─── Dataset records ───

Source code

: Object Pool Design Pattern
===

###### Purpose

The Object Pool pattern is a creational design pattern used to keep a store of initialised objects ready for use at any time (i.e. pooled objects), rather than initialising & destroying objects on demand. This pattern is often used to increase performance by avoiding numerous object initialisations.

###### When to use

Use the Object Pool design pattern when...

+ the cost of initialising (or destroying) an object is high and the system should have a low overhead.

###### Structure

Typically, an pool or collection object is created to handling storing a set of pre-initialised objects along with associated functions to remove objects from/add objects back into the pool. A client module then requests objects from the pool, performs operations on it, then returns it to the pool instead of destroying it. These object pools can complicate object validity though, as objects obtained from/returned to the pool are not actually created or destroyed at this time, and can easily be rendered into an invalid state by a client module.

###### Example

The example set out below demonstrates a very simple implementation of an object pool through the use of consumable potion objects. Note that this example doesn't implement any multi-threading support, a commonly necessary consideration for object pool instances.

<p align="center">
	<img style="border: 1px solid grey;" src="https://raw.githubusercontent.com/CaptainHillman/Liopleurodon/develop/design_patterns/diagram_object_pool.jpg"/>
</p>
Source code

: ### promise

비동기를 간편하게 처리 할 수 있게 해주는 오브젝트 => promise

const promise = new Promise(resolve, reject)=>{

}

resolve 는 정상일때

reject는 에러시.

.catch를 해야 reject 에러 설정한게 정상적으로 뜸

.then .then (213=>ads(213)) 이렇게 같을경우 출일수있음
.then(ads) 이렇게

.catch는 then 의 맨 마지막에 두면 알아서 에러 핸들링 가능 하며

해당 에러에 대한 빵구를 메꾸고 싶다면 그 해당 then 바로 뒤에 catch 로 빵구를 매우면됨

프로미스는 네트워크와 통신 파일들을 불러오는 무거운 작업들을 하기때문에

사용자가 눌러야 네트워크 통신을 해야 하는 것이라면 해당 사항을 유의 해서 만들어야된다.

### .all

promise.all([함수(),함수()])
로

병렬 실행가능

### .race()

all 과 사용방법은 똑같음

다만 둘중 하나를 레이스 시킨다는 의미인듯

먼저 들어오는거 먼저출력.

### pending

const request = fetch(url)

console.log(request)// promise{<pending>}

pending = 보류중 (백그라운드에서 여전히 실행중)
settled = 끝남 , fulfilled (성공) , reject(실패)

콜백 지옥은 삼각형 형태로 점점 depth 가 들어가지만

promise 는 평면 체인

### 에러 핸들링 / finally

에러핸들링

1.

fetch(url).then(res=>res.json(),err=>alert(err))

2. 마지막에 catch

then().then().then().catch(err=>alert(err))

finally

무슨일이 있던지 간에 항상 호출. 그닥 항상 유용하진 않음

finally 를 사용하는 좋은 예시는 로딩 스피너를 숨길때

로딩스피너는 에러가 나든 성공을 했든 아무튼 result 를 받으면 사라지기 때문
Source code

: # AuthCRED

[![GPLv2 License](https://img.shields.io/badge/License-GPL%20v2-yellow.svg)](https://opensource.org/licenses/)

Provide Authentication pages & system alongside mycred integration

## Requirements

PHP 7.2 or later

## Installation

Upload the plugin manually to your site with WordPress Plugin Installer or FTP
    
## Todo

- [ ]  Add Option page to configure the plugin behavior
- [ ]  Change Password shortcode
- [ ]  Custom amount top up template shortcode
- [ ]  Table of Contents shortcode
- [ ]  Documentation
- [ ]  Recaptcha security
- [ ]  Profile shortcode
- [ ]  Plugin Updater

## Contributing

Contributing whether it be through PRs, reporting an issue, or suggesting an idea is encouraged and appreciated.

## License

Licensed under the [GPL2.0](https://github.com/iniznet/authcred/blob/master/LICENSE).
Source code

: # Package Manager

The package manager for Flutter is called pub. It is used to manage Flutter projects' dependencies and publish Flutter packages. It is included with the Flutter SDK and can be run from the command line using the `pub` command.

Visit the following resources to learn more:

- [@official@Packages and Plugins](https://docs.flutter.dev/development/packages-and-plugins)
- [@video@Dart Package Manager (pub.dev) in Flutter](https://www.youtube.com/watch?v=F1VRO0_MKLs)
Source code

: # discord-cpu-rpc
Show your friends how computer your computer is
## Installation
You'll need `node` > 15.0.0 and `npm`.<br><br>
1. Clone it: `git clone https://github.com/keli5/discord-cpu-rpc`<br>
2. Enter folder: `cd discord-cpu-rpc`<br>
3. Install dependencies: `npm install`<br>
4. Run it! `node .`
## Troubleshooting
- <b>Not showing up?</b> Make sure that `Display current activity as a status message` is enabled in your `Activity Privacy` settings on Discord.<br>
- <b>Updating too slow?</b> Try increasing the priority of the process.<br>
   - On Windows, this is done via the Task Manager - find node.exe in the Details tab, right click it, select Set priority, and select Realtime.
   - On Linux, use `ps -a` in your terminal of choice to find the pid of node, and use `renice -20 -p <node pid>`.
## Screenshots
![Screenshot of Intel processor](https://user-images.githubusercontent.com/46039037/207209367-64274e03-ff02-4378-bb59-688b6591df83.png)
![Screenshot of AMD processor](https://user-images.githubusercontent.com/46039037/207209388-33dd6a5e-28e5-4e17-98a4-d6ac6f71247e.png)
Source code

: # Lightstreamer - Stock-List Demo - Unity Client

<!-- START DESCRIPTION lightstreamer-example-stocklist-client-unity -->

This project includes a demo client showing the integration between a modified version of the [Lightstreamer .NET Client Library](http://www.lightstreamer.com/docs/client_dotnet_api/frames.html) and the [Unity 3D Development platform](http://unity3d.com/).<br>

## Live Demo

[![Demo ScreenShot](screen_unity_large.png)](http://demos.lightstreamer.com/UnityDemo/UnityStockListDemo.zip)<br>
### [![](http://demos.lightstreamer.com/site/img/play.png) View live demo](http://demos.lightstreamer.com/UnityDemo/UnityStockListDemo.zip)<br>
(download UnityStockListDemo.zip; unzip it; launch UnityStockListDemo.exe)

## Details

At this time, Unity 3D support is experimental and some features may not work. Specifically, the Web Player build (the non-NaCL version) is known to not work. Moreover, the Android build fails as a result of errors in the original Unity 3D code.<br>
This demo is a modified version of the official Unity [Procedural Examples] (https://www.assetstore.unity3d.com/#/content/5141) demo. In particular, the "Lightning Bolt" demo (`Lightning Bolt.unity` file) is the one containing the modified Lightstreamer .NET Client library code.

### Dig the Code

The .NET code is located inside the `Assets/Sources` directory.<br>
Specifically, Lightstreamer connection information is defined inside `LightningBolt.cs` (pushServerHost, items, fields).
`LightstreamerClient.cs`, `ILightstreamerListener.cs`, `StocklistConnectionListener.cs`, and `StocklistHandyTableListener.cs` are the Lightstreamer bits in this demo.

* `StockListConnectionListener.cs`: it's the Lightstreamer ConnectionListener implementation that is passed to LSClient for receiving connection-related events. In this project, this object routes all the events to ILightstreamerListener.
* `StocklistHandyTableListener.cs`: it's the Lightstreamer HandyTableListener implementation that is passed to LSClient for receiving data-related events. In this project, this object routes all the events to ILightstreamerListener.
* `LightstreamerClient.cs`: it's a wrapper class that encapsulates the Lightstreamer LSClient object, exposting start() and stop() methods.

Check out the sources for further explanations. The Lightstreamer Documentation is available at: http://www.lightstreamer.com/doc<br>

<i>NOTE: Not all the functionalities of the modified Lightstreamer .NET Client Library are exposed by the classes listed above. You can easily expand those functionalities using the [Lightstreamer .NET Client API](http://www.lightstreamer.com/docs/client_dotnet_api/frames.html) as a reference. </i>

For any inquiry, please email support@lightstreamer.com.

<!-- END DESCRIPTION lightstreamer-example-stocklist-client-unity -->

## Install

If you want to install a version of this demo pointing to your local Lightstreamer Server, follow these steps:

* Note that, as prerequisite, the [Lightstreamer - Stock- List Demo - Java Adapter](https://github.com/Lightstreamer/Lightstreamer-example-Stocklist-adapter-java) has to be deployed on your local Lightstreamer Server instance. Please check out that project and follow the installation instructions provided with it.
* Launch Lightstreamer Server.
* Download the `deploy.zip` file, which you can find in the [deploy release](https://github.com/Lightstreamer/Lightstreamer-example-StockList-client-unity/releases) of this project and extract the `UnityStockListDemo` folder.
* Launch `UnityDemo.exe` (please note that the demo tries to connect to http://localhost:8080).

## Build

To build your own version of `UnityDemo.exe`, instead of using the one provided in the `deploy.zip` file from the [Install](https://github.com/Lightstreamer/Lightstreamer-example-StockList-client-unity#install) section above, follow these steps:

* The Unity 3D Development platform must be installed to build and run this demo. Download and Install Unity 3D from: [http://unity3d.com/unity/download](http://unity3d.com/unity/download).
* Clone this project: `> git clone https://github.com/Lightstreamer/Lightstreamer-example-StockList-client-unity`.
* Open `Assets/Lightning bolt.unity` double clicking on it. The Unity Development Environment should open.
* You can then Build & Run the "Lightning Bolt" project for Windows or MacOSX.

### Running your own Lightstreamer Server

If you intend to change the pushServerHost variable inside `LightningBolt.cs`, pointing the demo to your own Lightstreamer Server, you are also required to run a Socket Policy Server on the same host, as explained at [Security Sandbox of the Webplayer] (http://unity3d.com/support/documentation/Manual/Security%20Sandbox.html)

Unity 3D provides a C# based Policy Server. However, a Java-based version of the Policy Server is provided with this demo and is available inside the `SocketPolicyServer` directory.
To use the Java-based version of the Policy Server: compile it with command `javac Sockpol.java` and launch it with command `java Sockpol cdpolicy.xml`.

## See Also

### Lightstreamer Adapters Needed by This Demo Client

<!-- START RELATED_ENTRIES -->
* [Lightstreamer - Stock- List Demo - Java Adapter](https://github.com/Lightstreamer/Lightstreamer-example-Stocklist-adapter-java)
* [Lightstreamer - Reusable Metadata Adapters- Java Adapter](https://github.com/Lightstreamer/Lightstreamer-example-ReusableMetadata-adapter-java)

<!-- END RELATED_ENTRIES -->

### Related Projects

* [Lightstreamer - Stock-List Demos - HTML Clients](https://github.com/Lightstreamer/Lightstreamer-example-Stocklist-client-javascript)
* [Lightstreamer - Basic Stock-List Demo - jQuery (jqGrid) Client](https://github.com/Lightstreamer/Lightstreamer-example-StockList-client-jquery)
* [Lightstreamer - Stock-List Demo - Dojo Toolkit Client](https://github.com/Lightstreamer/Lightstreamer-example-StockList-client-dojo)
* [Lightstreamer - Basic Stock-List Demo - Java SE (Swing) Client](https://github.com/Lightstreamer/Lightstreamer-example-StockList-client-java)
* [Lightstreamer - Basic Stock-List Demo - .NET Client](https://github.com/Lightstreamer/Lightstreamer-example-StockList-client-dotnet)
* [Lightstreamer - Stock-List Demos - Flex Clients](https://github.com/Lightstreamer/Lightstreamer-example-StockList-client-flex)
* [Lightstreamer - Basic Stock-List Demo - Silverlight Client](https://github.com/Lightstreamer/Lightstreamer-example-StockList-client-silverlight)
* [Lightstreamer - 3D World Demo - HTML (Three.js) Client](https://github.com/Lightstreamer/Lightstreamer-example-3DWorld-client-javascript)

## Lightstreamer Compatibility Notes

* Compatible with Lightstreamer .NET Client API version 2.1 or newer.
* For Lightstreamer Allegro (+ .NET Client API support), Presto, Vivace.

───

Using only the entries above, output the line with "에러 핸들링 가능 하며", the line with "Change Password shortcode", and all lines between them, exactly as they stand.

.catch는 then 의 맨 마지막에 두면 알아서 에러 핸들링 가능 하며

해당 에러에 대한 빵구를 메꾸고 싶다면 그 해당 then 바로 뒤에 catch 로 빵구를 매우면됨

프로미스는 네트워크와 통신 파일들을 불러오는 무거운 작업들을 하기때문에

사용자가 눌러야 네트워크 통신을 해야 하는 것이라면 해당 사항을 유의 해서 만들어야된다.

### .all

promise.all([함수(),함수()])
로

병렬 실행가능

### .race()

all 과 사용방법은 똑같음

다만 둘중 하나를 레이스 시킨다는 의미인듯

먼저 들어오는거 먼저출력.

### pending

const request = fetch(url)

console.log(request)// promise{<pending>}

pending = 보류중 (백그라운드에서 여전히 실행중)
settled = 끝남 , fulfilled (성공) , reject(실패)

콜백 지옥은 삼각형 형태로 점점 depth 가 들어가지만

promise 는 평면 체인

### 에러 핸들링 / finally

에러핸들링

1.

fetch(url).then(res=>res.json(),err=>alert(err))

2. 마지막에 catch

then().then().then().catch(err=>alert(err))

finally

무슨일이 있던지 간에 항상 호출. 그닥 항상 유용하진 않음

finally 를 사용하는 좋은 예시는 로딩 스피너를 숨길때

로딩스피너는 에러가 나든 성공을 했든 아무튼 result 를 받으면 사라지기 때문
Source code

: # AuthCRED

[![GPLv2 License](https://img.shields.io/badge/License-GPL%20v2-yellow.svg)](https://opensource.org/licenses/)

Provide Authentication pages & system alongside mycred integration

## Requirements

PHP 7.2 or later

## Installation

Upload the plugin manually to your site with WordPress Plugin Installer or FTP
    
## Todo

- [ ]  Add Option page to configure the plugin behavior
- [ ]  Change Password shortcode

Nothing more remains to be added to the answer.